Here's how the 2009 Breakaway Challenge played out:

It was a combination of moves that didn't work and saves by Maggio when some of them did. Most players took in stride; others took it more seriously — witness the grimace on Marty St. Louis's face after Maggio saved a lacrosse shot.

"I just tried to stay in the middle of my net, and not go out of my way to make a save. But in the end, I think most of them ended up hitting me," Maggio said. "But it was tough for them, too, because they were trying stuff they don't do all the time. If you're going to pick up the puck on your stick, and hit it out of mid-air, it's probably not going to go top corner. It's going to go down the middle.

"I remember a Stamkos shot where I legitimately tried to move out of the way. And it still ended up hitting me."

He could sense that, perhaps, too few pucks were finding their way past him.

"Out of the corner of my eye I saw a guy from the NHL, and I saw him say, 'Aw, [crap], he stopped another one,'" he said. "I wasn't doing it on purpose. I wasn't trying to go out of my way to make a save."

The biggest thrill for the "anonymous local" (as Doc Emrick called him on VERSUS) was watching the most famous local name take a few chances on him.

"With [Alexei] Kovalev, he was a Hab, so I was kind of rooting for him. It was cool when he was coming down and the arena was going for him," he said. "And there was Ovechkin, obviously."

Ah, yes, Ovechkin. It was the Capitals star that made Maggio a permanent fixture on All-Star Game highlight packages. With the seconds counting down, Ovechkin skated over to countryman Evgeni Malkin and dabbled in a little prop comedy:

"I was laughing, but I was also pretty confused," said Maggio. "I thought he was going to do a natural move of some sort. But I guess he wanted more of a show. I don't know if it was the best move of all time, but it was hilarious."

True to form, Maggio actually saved Ovechkin's shot, but the Capitals star scored on the rebound.

"I literally just stood there. Once he threw that other stick, I didn't move. He shot at me, it hit my stick, but he buried the rebound," said Maggio.

With that, his night was over. The NHL officials were congratulatory. The players back in the dressing room gave him respectful taps on the shoulder. He hung out for a while and had the players autograph his jersey, before heading out for post-competition merriment with Joe Thornton's group (through a friend of a friend).

He mostly just kept memories from the event, instead of mementos.

"I didn't want to be that guy to ask for a bunch of stuff. I just have the jersey and had it signed by everyone in the room," he said.

The next day Maggio and his family attended the All-Star Game as fans. But his family and friends haven't forgotten his stint as a player.

"Anyone who knows me, they bring it up often," he said. "I guess I bring it up sometimes. Just to rub it in."

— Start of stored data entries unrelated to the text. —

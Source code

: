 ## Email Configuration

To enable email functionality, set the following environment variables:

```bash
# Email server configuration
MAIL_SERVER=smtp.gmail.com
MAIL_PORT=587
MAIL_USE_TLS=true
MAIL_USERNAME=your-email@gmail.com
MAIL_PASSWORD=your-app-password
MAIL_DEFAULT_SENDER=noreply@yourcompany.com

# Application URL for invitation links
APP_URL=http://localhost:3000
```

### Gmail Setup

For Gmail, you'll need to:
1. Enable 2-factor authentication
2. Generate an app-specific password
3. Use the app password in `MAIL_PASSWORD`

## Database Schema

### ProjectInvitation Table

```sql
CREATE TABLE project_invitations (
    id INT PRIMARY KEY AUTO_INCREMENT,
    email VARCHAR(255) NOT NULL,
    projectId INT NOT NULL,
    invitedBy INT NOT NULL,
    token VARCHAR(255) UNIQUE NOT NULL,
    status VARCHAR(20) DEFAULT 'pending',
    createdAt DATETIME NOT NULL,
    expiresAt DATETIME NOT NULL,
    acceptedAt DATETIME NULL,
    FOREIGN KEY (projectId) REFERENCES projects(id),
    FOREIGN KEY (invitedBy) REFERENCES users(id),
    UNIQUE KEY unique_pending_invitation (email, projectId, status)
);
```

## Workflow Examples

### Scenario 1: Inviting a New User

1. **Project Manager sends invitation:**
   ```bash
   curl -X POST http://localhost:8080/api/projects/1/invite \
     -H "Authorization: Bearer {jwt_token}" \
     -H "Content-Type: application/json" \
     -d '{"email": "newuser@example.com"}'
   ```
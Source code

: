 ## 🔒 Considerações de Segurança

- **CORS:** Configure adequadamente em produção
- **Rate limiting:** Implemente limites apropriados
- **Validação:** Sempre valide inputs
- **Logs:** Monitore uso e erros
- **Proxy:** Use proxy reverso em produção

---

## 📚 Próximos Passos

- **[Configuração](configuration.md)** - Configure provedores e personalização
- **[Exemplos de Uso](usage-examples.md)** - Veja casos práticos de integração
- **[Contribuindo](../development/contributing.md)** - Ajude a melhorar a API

Maggio, 24, lives in West Island section of Montreal. He's currently a National Account Representative at Reebok CCM Hockey, and admits that his brief NHL experience made for an unusual skate in the door with the company. His Twitter account proudly boasts he's a "former NHL All-Star shootout goaltender (Montreal 2009)."

The following year, the All-Star Game was put on hold because of the 2010 Winter Olympics. In 2011, the Breakaway Challenge returned to the Skills Competition — with NHL goalies back between the pipes.

Maggio's disappointed the tradition of using local talent didn't take hold.

"It was awesome for me, so it would have pretty cool to keep that going and have other kids experience it. It's something different, something no other league does," he said.

"But I guess maybe Don Cherry's complaint got through."